Dozens of tenants in North Bergen’s Stonehenge Apartments are fighting to prevent their rents from increasing well above the yearly rate stipulated by the township’s rent-control ordinance.
The high-rise apartment complex sits at the edge of Braddock Park, overlooking the Hudson River.
The rent-leveling board held its last public hearing concerning a capital improvements application filed by the landlord in 2011. Tenants in the 356 apartments are now facing possible 10-percent rent hikes, roughly $200 more in their monthly payments. When a rent-leveling board passes capital improvements applications, those rent hikes are permanent.
The capital improvements application aims to cover improvements to the complex which were completed in 2011, allowing Stonehenge Apts, LLC to recoup roughly half of what it spent on fixing a defective HVAC system, replacing former apartments with a gym and a lounge, adding a pool, improving outdoor terraces, and installing wood flooring and carpets.

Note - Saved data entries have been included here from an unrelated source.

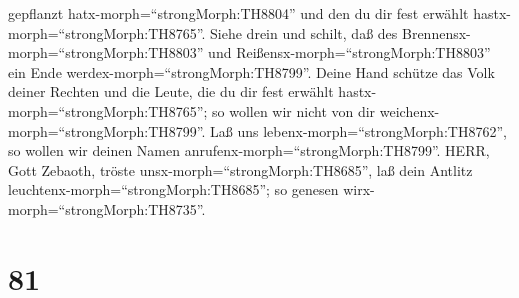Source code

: gepflanzt hatx-morph=``strongMorph:TH8804'' und den du dir fest erwählt
hastx-morph=``strongMorph:TH8765''.  Siehe drein und
schilt, daß des Brennensx-morph=``strongMorph:TH8803'' und
Reißensx-morph=``strongMorph:TH8803'' ein Ende
werdex-morph=``strongMorph:TH8799''.  Deine Hand schütze
das Volk deiner Rechten und die Leute, die du dir fest erwählt
hastx-morph=``strongMorph:TH8765'';  so wollen wir nicht
von dir weichenx-morph=``strongMorph:TH8799''. Laß uns
lebenx-morph=``strongMorph:TH8762'', so wollen wir deinen Namen
anrufenx-morph=``strongMorph:TH8799''.  HERR, Gott Zebaoth,
tröste unsx-morph=``strongMorph:TH8685'', laß dein Antlitz
leuchtenx-morph=``strongMorph:TH8685''; so genesen
wirx-morph=``strongMorph:TH8735''.

\hypertarget{section-80}{%
\section{81}\label{section-80}}

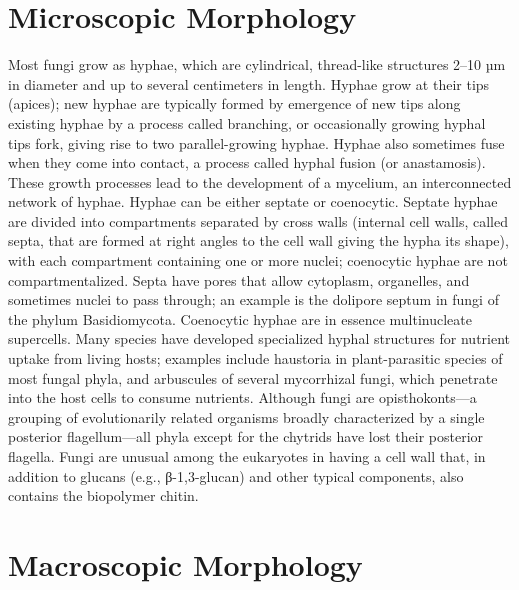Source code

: \section{Microscopic Morphology}\label{microscopic-morphology}

Most fungi grow as hyphae, which are cylindrical, thread-like structures
2--10 µm in diameter and up to several centimeters in length. Hyphae
grow at their tips (apices); new hyphae are typically formed by
emergence of new tips along existing hyphae by a process called
branching, or occasionally growing hyphal tips fork, giving rise to two
parallel-growing hyphae. Hyphae also sometimes fuse when they come into
contact, a process called hyphal fusion (or anastamosis). These growth
processes lead to the development of a mycelium, an interconnected
network of hyphae. Hyphae can be either septate or coenocytic. Septate
hyphae are divided into compartments separated by cross walls (internal
cell walls, called septa, that are formed at right angles to the cell
wall giving the hypha its shape), with each compartment containing one
or more nuclei; coenocytic hyphae are not compartmentalized. Septa have
pores that allow cytoplasm, organelles, and sometimes nuclei to pass
through; an example is the dolipore septum in fungi of the phylum
Basidiomycota. Coenocytic hyphae are in essence multinucleate
supercells. Many species have developed specialized hyphal structures
for nutrient uptake from living hosts; examples include haustoria in
plant-parasitic species of most fungal phyla, and arbuscules of several
mycorrhizal fungi, which penetrate into the host cells to consume
nutrients. Although fungi are opisthokonts---a grouping of
evolutionarily related organisms broadly characterized by a single
posterior flagellum---all phyla except for the chytrids have lost their
posterior flagella. Fungi are unusual among the eukaryotes in having a
cell wall that, in addition to glucans (e.g., β-1,3-glucan) and other
typical components, also contains the biopolymer chitin.

\section{Macroscopic Morphology}\label{macroscopic-morphology}

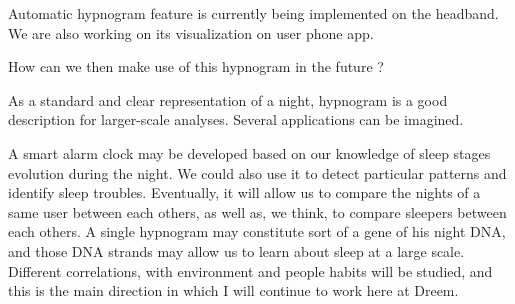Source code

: \documentclass[12pt]{report}
\begin{document}
Automatic hypnogram feature is currently being implemented on the headband. We are also working on its visualization on user phone app.

How can we then make use of this hypnogram in the future ?

As a standard and clear representation of a night, hypnogram is a good description for larger-scale analyses. Several applications can be imagined.

A smart alarm clock may be developed based on our knowledge of sleep stages evolution during the night. We could also use it to detect particular patterns and identify sleep troubles. Eventually, it will allow us to compare the nights of a same user between each others, as well as, we think, to compare sleepers between each others. A single hypnogram may constitute sort of a gene of his night DNA, and those DNA strands may allow us to learn about sleep at a large scale. Different correlations, with environment and people habits will be studied, and this is the main direction in which I will continue to work here at Dreem.


\renewcommand\appendixpagename{Mathematical appendices}
\renewcommand\appendixtocname{Mathematical appendices}
\end{document}
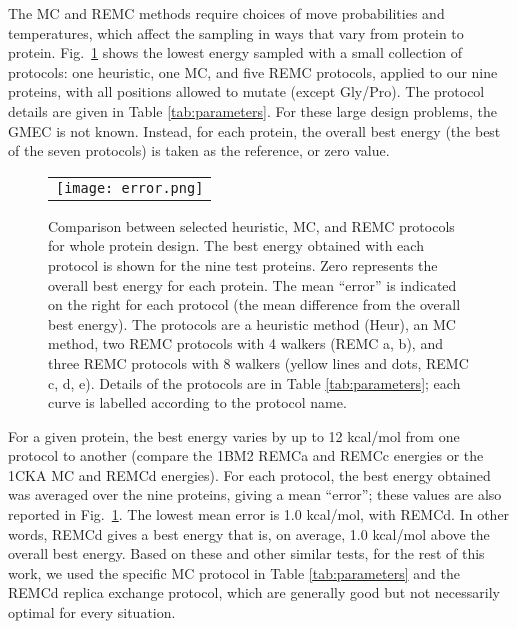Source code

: The MC and REMC methods require choices of move probabilities and temperatures, which affect the sampling in ways that vary from protein to protein. Fig.\ \ref{fig:protocols} shows the lowest energy sampled with a small collection of protocols: one heuristic, one MC, and five REMC protocols, applied to our nine proteins, with all positions allowed to mutate (except Gly/Pro). The protocol details are given in Table \ref{tab:parameters}. For these large design problems, the GMEC is not known. Instead, for each protein, the overall best energy (the best of the seven protocols) is taken as the reference, or zero value.


    \begin{figure}[!htbp]
      \centering
      \begin{tabular}{c}
        \texttt{[image: error.png]} 
      \end{tabular}
      \caption{\small 
Comparison between selected heuristic, MC, and REMC protocols for whole protein design. The best energy obtained with each protocol is shown for the nine test proteins. Zero represents the overall best energy for each protein. The mean ``error'' is indicated on the right for each protocol (the mean difference from the overall best energy). The protocols are a heuristic method (Heur), an MC method, two REMC protocols with 4 walkers (REMC a, b), and three REMC protocols with 8 walkers (yellow lines and dots, REMC c, d, e). Details of the protocols are in Table \ref{tab:parameters}; each curve is labelled according to the protocol name.
}
       \label{fig:protocols}
    \end{figure}

For a given protein, the best energy varies by up to 12 kcal/mol from one protocol to another (compare the 1BM2 REMCa and REMCc energies or the 1CKA MC and REMCd energies). For each protocol, the best energy obtained was averaged over the nine proteins, giving a mean ``error''; these values are also reported in Fig.\ \ref{fig:protocols}. The lowest mean error is 1.0 kcal/mol, with REMCd. In other words, REMCd gives a best energy that is, on average, 1.0 kcal/mol above the overall best energy. Based on these and other similar tests, for the rest of this work, we used the specific MC protocol in Table \ref{tab:parameters} and the REMCd replica exchange protocol, which are generally good but not necessarily optimal for every situation. 

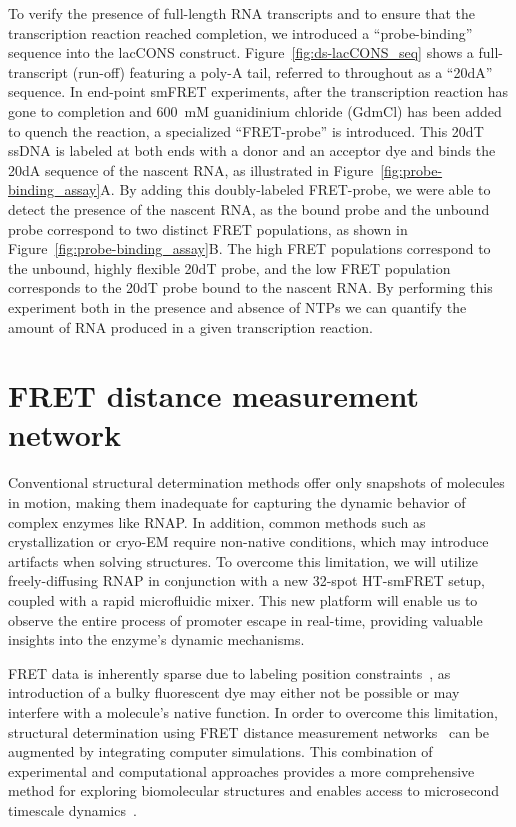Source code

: To verify the presence of full-length RNA transcripts and to ensure that the transcription reaction reached completion, we introduced a \enquote{probe-binding} sequence into the \ac{lacCONS} construct.
Figure~\ref{fig:ds-lacCONS_seq} shows a full-transcript (run-off) featuring a poly-A tail, referred to throughout as a \enquote{20dA} sequence.
In end-point \ac{smFRET} experiments, after the transcription reaction has gone to completion and 600~mM guanidinium chloride (GdmCl) has been added to quench the reaction, a specialized \enquote{FRET-probe} is introduced.
This 20dT \ac{ssDNA} is labeled at both ends with a donor and an acceptor dye and binds the 20dA sequence of the nascent RNA, as illustrated in Figure~\ref{fig:probe-binding_assay}A.
By adding this doubly-labeled FRET-probe, we were able to detect the presence of the nascent RNA, as the bound probe and the unbound probe correspond to two distinct FRET populations, as shown in Figure~\ref{fig:probe-binding_assay}B. 
The high FRET populations correspond to the unbound, highly flexible 20dT probe, and the low FRET population corresponds to the 20dT probe bound to the nascent RNA.
By performing this experiment both in the presence and absence of \ac{NTP}s we can quantify the amount of RNA produced in a given transcription reaction. 

\section{FRET distance measurement network}
\label{sec:distance_network_exp}

Conventional structural determination methods offer only snapshots of molecules in motion, making them inadequate for capturing the dynamic behavior of complex enzymes like \ac{RNAP}.
In addition, common methods such as crystallization or cryo-EM require non-native conditions, which may introduce artifacts when solving structures. 
To overcome this limitation, we will utilize freely-diffusing \ac{RNAP} in conjunction with a new 32-spot \ac{HT-smFRET} setup, coupled with a rapid microfluidic mixer. 
This new platform will enable us to observe the entire process of promoter escape in real-time, providing valuable insights into the enzyme's dynamic mechanisms.

FRET data is inherently sparse due to labeling position constraints~\cite{kalinin_NatMethods_2012, muschielok_NatMethods_2008}, as introduction of a bulky fluorescent dye may either not be possible or may interfere with a molecule's native function. 
In order to overcome this limitation, structural determination using FRET distance measurement networks~\cite{hellenkamp_NatMethods_2017} can be augmented by integrating computer simulations.
This combination of experimental and computational approaches provides a more comprehensive method for exploring biomolecular structures and enables access to microsecond timescale dynamics~\cite{lerner_Science_2018, dimura_COSB_2016, kilic_NatComm_2018, dimura_NatComm_2020}.

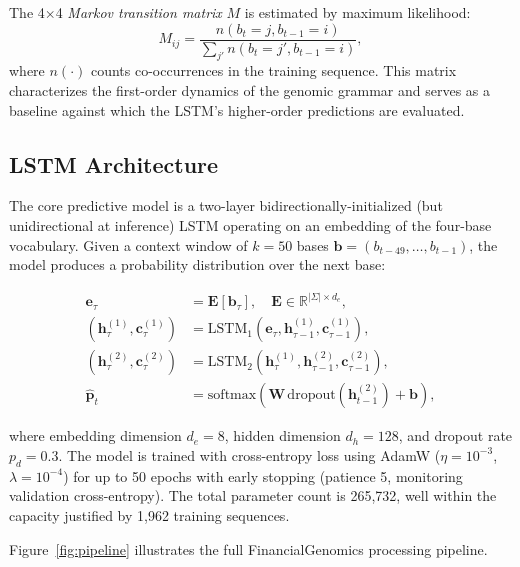 \documentclass[11pt]{article}
\begin{document}
The 4$\times$4 \emph{Markov transition matrix} $M$ is estimated by
maximum likelihood:
\begin{equation}
M_{ij} = \frac{n(b_t = j, b_{t-1} = i)}{\sum_{j'} n(b_t = j', b_{t-1} = i)},
\label{eq:markov}
\end{equation}
where $n(\cdot)$ counts co-occurrences in the training sequence.  This
matrix characterizes the first-order dynamics of the genomic grammar
and serves as a baseline against which the LSTM's higher-order
predictions are evaluated.

\subsection{LSTM Architecture}

The core predictive model is a two-layer bidirectionally-initialized
(but unidirectional at inference) LSTM \citep{hochreiter1997long}
operating on an embedding of the four-base vocabulary.  Given a context
window of $k = 50$ bases $\mathbf{b} = (b_{t-49}, \ldots, b_{t-1})$,
the model produces a probability distribution over the next base:

\begin{align}
\mathbf{e}_\tau &= \mathbf{E}[\mathbf{b}_\tau], \quad \mathbf{E} \in \mathbb{R}^{|\Sigma| \times d_e}, \\
(\mathbf{h}_\tau^{(1)}, \mathbf{c}_\tau^{(1)}) &= \text{LSTM}_1(\mathbf{e}_\tau, \mathbf{h}_{\tau-1}^{(1)}, \mathbf{c}_{\tau-1}^{(1)}), \\
(\mathbf{h}_\tau^{(2)}, \mathbf{c}_\tau^{(2)}) &= \text{LSTM}_2(\mathbf{h}_\tau^{(1)}, \mathbf{h}_{\tau-1}^{(2)}, \mathbf{c}_{\tau-1}^{(2)}), \\
\hat{\mathbf{p}}_t &= \text{softmax}(\mathbf{W}\, \text{dropout}(\mathbf{h}_{t-1}^{(2)}) + \mathbf{b}),
\end{align}

where embedding dimension $d_e = 8$, hidden dimension $d_h = 128$, and
dropout rate $p_d = 0.3$.  The model is trained with cross-entropy loss
using AdamW \citep{loshchilov2019decoupled} ($\eta = 10^{-3}$,
$\lambda = 10^{-4}$) for up to 50 epochs with early stopping
(patience 5, monitoring validation cross-entropy).  The total parameter
count is 265,732, well within the capacity justified by 1,962 training
sequences.

Figure~\ref{fig:pipeline} illustrates the full FinancialGenomics
processing pipeline.
\end{document}

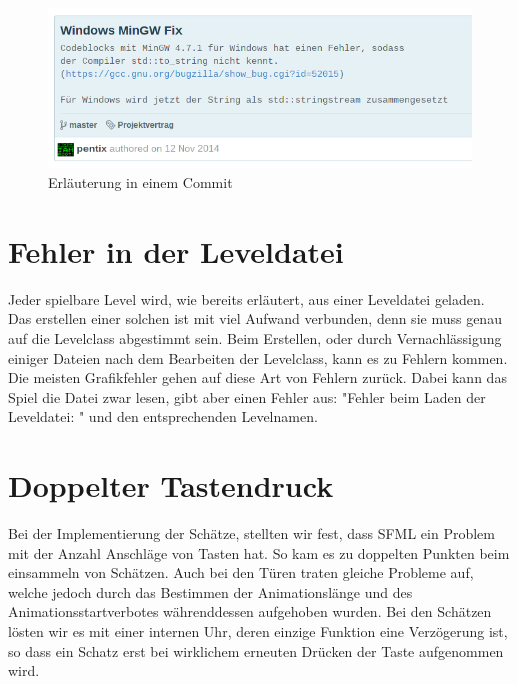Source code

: \documentclass[11pt,a4paper]{scrbook}
\begin{document}
\begin{figure}[h]
\centering
\includegraphics[scale=0.8]{img/e419eef.png}
\caption{Erläuterung in einem Commit}
\end{figure}

\section{Fehler in der Leveldatei}
Jeder spielbare Level wird, wie bereits erläutert, aus einer Leveldatei geladen.
Das erstellen einer solchen ist mit viel Aufwand verbunden, denn sie muss genau auf die Levelclass abgestimmt sein.
Beim Erstellen, oder durch Vernachlässigung einiger Dateien nach dem Bearbeiten der Levelclass, kann es zu Fehlern kommen.
Die meisten Grafikfehler gehen auf diese Art von Fehlern zurück.
Dabei kann das Spiel die Datei zwar lesen, gibt aber einen Fehler aus: "Fehler beim Laden der Leveldatei: " und den entsprechenden Levelnamen.


\section{Doppelter Tastendruck}
Bei der Implementierung der Schätze, stellten wir fest, dass SFML ein Problem mit der Anzahl Anschläge von Tasten hat.
So kam es zu doppelten Punkten beim einsammeln von Schätzen.
Auch bei den Türen traten gleiche Probleme auf, welche jedoch durch das Bestimmen der Animationslänge und des Animationsstartverbotes währenddessen aufgehoben wurden.
Bei den Schätzen lösten wir es mit einer internen Uhr, deren einzige Funktion eine Verzögerung ist, so dass ein Schatz erst bei wirklichem erneuten Drücken der Taste aufgenommen wird.
\end{document}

Renovations cost the landlord $17 million; it is applying for coverage of $7,270,075 in expenses via rent hikes.
A series of rent-leveling board meetings started in July 2018; dozens of tenants attended, speaking out against portions of the application that they feel don’t meet the guidelines or intent of capital improvements applications.
The purpose of capital improvements
North Bergen’s rent control ordinance forbids landlords from increasing rent more than 2.5 percent yearly, but the ordinance allows for capital improvements applications. Capital improvements are defined as building renovations that significantly improve tenants’ quality of life.
A landlord then lists these renovations in an application to the rent-leveling board. It’s up to the board to determine if a renovation falls in line with the intent of capital improvements.
If a rent-leveling board approves all or portions of the application, tenants foot the bill via increased rent.
The ordinance defines capital improvements as “an addition to the property that substantially enhances its value or prolongs its life. It must benefit tenants to a significant degree.” The ordinance states that maintenance, or repairs done to comply with laws and building codes, don’t qualify as capital improvements.
Stonehenge attorney Leon J. Sokol said at the Jan. 17 meeting that the long-term benefits of capital improvements give landlords incentive to prevent buildings from declining in quality. However, critics argue that capital improvements can threaten rent stability and displace tenants who can no longer afford to live in their apartments.
“If a landlord comes in and makes the place look pretty, but none of the tenants can afford to live there anymore, how is that for the welfare of the tenant?” — Stonehenge tenant
Do the tenants benefit?
“This is a very obvious attempt to subvert the rent leveling,” one tenant said. “If a landlord comes in and makes the place look pretty, but none of the tenants can afford to live there anymore, how is that for the welfare of the tenant?”
Several tenants took issue with a replacement made to a defective HVAC system being included on the application. Heating and ventilation are required by rent-control standards.
Many tenants said that the repairs made to keep the building up to code were also detrimental in ways. “The HVAC construction was invasive,” one resident said. “They made three holes in my floor, and walked out. There are people that have rags and wood covering holes through the walls. It’s shoddy work, for something that had to be done, and the bill is being given to the tenants to pay.”
Tenant David Rosario said that his air conditioning didn’t function for a few months after repairs were made.
The landlord had also placed more than $1 million in interest it owed contractors for renovations on the application. Michael Hockman, an auditor appointed as a witness in the hearing, agreed with a number of tenants that they didn’t stand to gain anything by paying off interest the landlord owed.
“Interest, in no one’s universe, is a capital improvement,” one resident said.
Lack of notice
Sokol, the attorney representing Stonehenge, said that adequate notice had been given to all tenants in the complex. Some tenants, however, moved in after the application was filed in 2011, and said they were given zero notice when they signed their leases that they could be hit with a capital-improvements surcharge a few years down the line.
They said they were led to believe that the current rents would stay at the increase of 2.5 percent a year, and that they wouldn’t have moved into Stonehenge otherwise.
“If someone was moving into a rent-controlled building, and the maximum increase is 2.5 percent a year, you’d think the town would make sure that potential tenants would know in advance,” said tenant Lawrence Proman. “I’m being faced with an increase of 10 percent a year for the next five years. If the intent of the town is to reimburse a landlord rather than protect tenants, why even have rent control? Tenants should have been very clearly informed.”
“I moved in in 2016, and one selling point was that the apartment was rent controlled,” said Lauren Karskens. “This application was made in 2011, and it should’ve been made clear to us. I don’t understand why we’re paying for improvements made before I got here.”
The rent-leveling board held its final public meeting on Jan. 17. The board will now go into the last stretch of arbitration to reach a decision that will affect every tenant in the complex. The next rent-leveling board meeting will be on Feb. 11, at 6 p.m., in the township municipal building at 4233 Kennedy Blvd.